Leo Tolstoy (1828–1910). Anna Karenin.
The Harvard Classics Shelf of Fiction. 1917.

Criticisms and Interpretations. I. By Emile Melchior, Vicomte de Vogüè

TOLSTOY’S troubled, vacillating mind, obscured by the mists of Nihilism, is by a singular and not infrequent contradiction endowed with an unparalleled lucidity and penetration for the scientific study of the phenomena of life. He has a clear, analytical comprehension of everything upon the earth’s surface, of man’s internal life as well as of his exterior nature: first of tangible realities, then the play of his passions, his most volatile motives to action, the slightest disturbances of his conscience. This author might be said to possess the skill of an English chemist with the soul of a Hindu Buddhist. Whoever will undertake to account for that strange combination will be capable of explaining Russia herself.

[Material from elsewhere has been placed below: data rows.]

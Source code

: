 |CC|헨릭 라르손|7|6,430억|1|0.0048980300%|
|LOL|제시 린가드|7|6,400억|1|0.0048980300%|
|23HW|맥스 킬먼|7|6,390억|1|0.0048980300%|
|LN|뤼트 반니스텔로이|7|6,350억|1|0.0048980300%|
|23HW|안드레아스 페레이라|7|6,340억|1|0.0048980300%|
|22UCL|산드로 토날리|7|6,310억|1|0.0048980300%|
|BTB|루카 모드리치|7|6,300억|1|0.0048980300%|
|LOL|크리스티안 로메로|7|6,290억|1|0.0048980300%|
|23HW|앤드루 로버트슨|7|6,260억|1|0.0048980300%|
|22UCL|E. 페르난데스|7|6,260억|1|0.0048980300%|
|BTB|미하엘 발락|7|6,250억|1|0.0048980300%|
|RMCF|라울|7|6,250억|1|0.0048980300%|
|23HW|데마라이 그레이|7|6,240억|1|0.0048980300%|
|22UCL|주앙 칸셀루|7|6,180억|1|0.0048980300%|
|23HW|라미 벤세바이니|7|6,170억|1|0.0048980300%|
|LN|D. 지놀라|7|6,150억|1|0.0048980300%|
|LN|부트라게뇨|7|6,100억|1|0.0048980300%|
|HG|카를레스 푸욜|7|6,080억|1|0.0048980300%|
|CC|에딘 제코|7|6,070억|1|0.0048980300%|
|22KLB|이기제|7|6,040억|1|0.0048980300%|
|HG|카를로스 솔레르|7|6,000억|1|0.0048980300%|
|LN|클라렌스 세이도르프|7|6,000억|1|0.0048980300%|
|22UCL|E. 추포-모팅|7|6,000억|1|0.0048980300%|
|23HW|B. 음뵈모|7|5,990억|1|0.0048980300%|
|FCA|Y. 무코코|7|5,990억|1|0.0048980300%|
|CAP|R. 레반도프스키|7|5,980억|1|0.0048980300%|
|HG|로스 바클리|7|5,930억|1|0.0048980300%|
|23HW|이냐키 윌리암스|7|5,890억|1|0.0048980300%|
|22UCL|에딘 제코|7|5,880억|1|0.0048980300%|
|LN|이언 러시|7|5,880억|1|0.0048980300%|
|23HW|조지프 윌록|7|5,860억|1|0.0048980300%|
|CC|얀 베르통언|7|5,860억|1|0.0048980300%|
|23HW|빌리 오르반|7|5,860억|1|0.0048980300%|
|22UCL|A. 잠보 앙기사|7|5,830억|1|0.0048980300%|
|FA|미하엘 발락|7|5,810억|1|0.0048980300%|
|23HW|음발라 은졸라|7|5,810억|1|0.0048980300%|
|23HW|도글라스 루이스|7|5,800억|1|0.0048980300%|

Tolstoy maintains a certain simplicity of nature in the society of his fellow-beings which seems to be impossible to the writers of our country; he observes, listens, takes in whatever he sees and hears, and for all time, with an exactness which we cannot but admire. Not content with describing the distinctive features of the general physiognomy of society, he resolves them into their original elements with the most assiduous care; always eager to know how and wherefore an act is produced; pursuing the original thought behind the visible act, he does not rest until he has laid it bare, tearing it from the heart with all its secret roots and fibres. Unfortunately, his curiosity will not let him stop here. Of those phenomena which offer him such a free field when he studies them by themselves, he wishes to know the origin, and to go back to the most remote and inaccessible causes which produced them. Then his clear vision grows dim, the intrepid explorer loses his foothold and falls into the abyss of philosophical contradictions. Within himself, and all around him he feels nothing but chaos and darkness; to fill this void and illuminate the darkness, the characters through which he speaks have recourse to the unsatisfactory explanations of metaphysics, and, finally, irritated by these pedantic sophistries, they suddenly steal away, and escape from their own explanations.

Gradually, as Tolstoy advances in life and in his work, he is more and more engulfed in doubt; he lavishes his coldest irony upon those children of his fancy who try to believe and to discover and apply a consistent system of morality. But under this apparent coldness you feel that his heart sobs out a longing for what he cannot find, and thirsts for things eternal. Finally, weary of doubt and of search, convinced that all the calculations of reason end only in mortifying failure, fascinated by the mysticism which had long lain in wait for his unsatisfied soul, the Nihilist suddenly throws himself at the feet of a Deity—and of what a Deity we shall see hereafter.—From “Tolstoy,” in “The Russian Novelists,” translated by J. L. Edmands (1887).